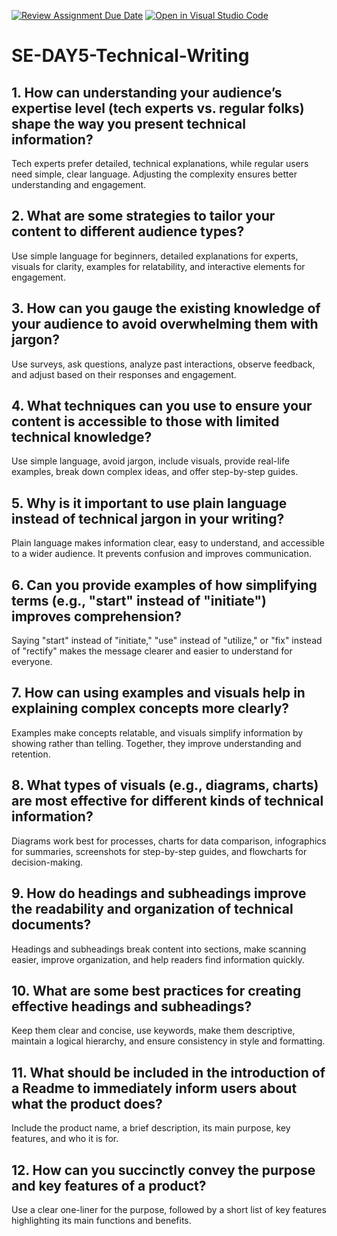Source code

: [![Review Assignment Due Date](https://classroom.github.com/assets/deadline-readme-button-22041afd0340ce965d47ae6ef1cefeee28c7c493a6346c4f15d667ab976d596c.svg)](https://classroom.github.com/a/zsAR-pyY)
[![Open in Visual Studio Code](https://classroom.github.com/assets/open-in-vscode-2e0aaae1b6195c2367325f4f02e2d04e9abb55f0b24a779b69b11b9e10269abc.svg)](https://classroom.github.com/online_ide?assignment_repo_id=18578236&assignment_repo_type=AssignmentRepo)
# SE-DAY5-Technical-Writing
## 1. How can understanding your audience’s expertise level (tech experts vs. regular folks) shape the way you present technical information?
  Tech experts prefer detailed, technical explanations, while regular users need simple, clear language. Adjusting the complexity ensures better understanding and engagement.
  
## 2. What are some strategies to tailor your content to different audience types?
  Use simple language for beginners, detailed explanations for experts, visuals for clarity, examples for relatability, and interactive elements for engagement.
  
## 3. How can you gauge the existing knowledge of your audience to avoid overwhelming them with jargon?
  Use surveys, ask questions, analyze past interactions, observe feedback, and adjust based on their responses and engagement.
  
## 4. What techniques can you use to ensure your content is accessible to those with limited technical knowledge?
  Use simple language, avoid jargon, include visuals, provide real-life examples, break down complex ideas, and offer step-by-step guides.
  
## 5. Why is it important to use plain language instead of technical jargon in your writing?
  Plain language makes information clear, easy to understand, and accessible to a wider audience. It prevents confusion and improves communication.
  
## 6. Can you provide examples of how simplifying terms (e.g., "start" instead of "initiate") improves comprehension?
  Saying "start" instead of "initiate," "use" instead of "utilize," or "fix" instead of "rectify" makes the message clearer and easier to understand for everyone.
  
## 7. How can using examples and visuals help in explaining complex concepts more clearly?
  Examples make concepts relatable, and visuals simplify information by showing rather than telling. Together, they improve understanding and retention.
  
## 8. What types of visuals (e.g., diagrams, charts) are most effective for different kinds of technical information?
  Diagrams work best for processes, charts for data comparison, infographics for summaries, screenshots for step-by-step guides, and flowcharts for decision-making.
  
## 9. How do headings and subheadings improve the readability and organization of technical documents?
  Headings and subheadings break content into sections, make scanning easier, improve organization, and help readers find information quickly.
  
## 10. What are some best practices for creating effective headings and subheadings?
Keep them clear and concise, use keywords, make them descriptive, maintain a logical hierarchy, and ensure consistency in style and formatting.

## 11. What should be included in the introduction of a Readme to immediately inform users about what the product does?
  Include the product name, a brief description, its main purpose, key features, and who it is for.
  
## 12. How can you succinctly convey the purpose and key features of a product?
  Use a clear one-liner for the purpose, followed by a short list of key features highlighting its main functions and benefits.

- _INSTRUCTIONS TO FOLLOW_: Although the records above contain pictures, the copy should hold only the lines from their start through the line containing "[![Review Assignment Due", each exactly as written, and none of the pictures.

- _RESPONSE BELOW_:
Source code

: [![Review Assignment Due Date](https://classroom.github.com/assets/deadline-readme-button-22041afd0340ce965d47ae6ef1cefeee28c7c493a6346c4f15d667ab976d596c.svg)](https://classroom.github.com/a/zsAR-pyY)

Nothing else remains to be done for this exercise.